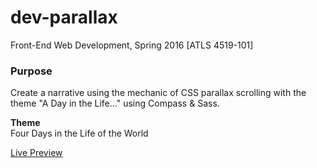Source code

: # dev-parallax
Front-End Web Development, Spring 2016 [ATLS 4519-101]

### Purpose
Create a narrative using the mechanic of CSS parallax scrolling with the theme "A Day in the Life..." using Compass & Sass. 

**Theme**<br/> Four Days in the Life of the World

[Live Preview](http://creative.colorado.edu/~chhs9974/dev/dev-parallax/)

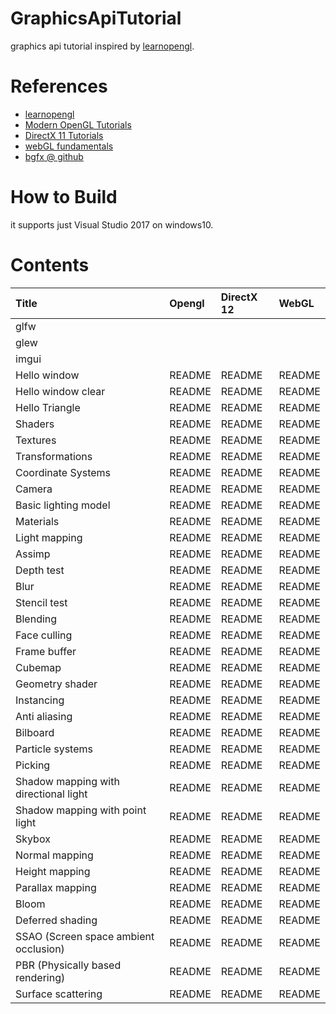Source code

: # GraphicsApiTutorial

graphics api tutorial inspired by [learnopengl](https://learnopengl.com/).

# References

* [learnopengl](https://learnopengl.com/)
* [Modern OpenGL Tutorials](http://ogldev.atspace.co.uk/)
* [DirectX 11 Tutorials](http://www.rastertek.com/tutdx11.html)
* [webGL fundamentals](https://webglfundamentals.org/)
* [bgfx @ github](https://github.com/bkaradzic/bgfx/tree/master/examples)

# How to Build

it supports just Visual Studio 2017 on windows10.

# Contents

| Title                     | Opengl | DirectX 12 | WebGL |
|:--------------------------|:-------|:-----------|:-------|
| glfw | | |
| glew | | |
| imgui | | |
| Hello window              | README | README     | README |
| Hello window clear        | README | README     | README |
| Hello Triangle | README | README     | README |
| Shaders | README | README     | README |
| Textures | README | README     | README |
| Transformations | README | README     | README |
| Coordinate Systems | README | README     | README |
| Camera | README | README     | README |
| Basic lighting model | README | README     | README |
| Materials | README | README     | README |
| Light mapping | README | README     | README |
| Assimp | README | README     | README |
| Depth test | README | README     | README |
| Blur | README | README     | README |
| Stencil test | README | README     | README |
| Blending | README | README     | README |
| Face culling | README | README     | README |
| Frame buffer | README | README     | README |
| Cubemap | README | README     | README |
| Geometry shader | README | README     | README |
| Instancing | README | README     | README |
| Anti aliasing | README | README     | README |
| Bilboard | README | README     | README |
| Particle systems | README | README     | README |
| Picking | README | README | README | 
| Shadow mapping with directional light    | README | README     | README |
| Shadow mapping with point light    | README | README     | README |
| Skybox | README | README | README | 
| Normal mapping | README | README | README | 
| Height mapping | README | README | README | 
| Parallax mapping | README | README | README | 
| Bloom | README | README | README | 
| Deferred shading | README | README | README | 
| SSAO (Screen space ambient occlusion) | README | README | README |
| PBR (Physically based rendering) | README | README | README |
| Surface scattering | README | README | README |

-- -- --

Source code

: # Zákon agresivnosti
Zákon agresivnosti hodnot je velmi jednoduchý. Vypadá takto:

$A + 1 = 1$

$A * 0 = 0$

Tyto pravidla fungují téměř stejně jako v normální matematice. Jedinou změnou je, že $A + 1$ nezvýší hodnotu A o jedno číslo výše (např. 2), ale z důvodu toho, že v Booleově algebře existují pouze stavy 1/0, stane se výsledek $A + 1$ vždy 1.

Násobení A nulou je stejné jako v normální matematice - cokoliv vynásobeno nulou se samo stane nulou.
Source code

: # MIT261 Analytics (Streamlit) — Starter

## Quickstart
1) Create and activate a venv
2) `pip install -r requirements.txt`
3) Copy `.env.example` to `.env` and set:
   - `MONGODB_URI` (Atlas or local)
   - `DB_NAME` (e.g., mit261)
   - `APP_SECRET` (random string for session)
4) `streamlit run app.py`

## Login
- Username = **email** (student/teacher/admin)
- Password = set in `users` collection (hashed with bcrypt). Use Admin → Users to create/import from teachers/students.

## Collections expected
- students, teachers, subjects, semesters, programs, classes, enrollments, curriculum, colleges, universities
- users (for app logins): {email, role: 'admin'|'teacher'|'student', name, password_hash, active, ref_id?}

-- -- --

Exercise instructions :: Copy back the listing above exactly, but only from the line with "## Collections expected" through the line with "- users (for", both ends included.

Response box ::
## Collections expected
- students, teachers, subjects, semesters, programs, classes, enrollments, curriculum, colleges, universities
- users (for app logins): {email, role: 'admin'|'teacher'|'student', name, password_hash, active, ref_id?}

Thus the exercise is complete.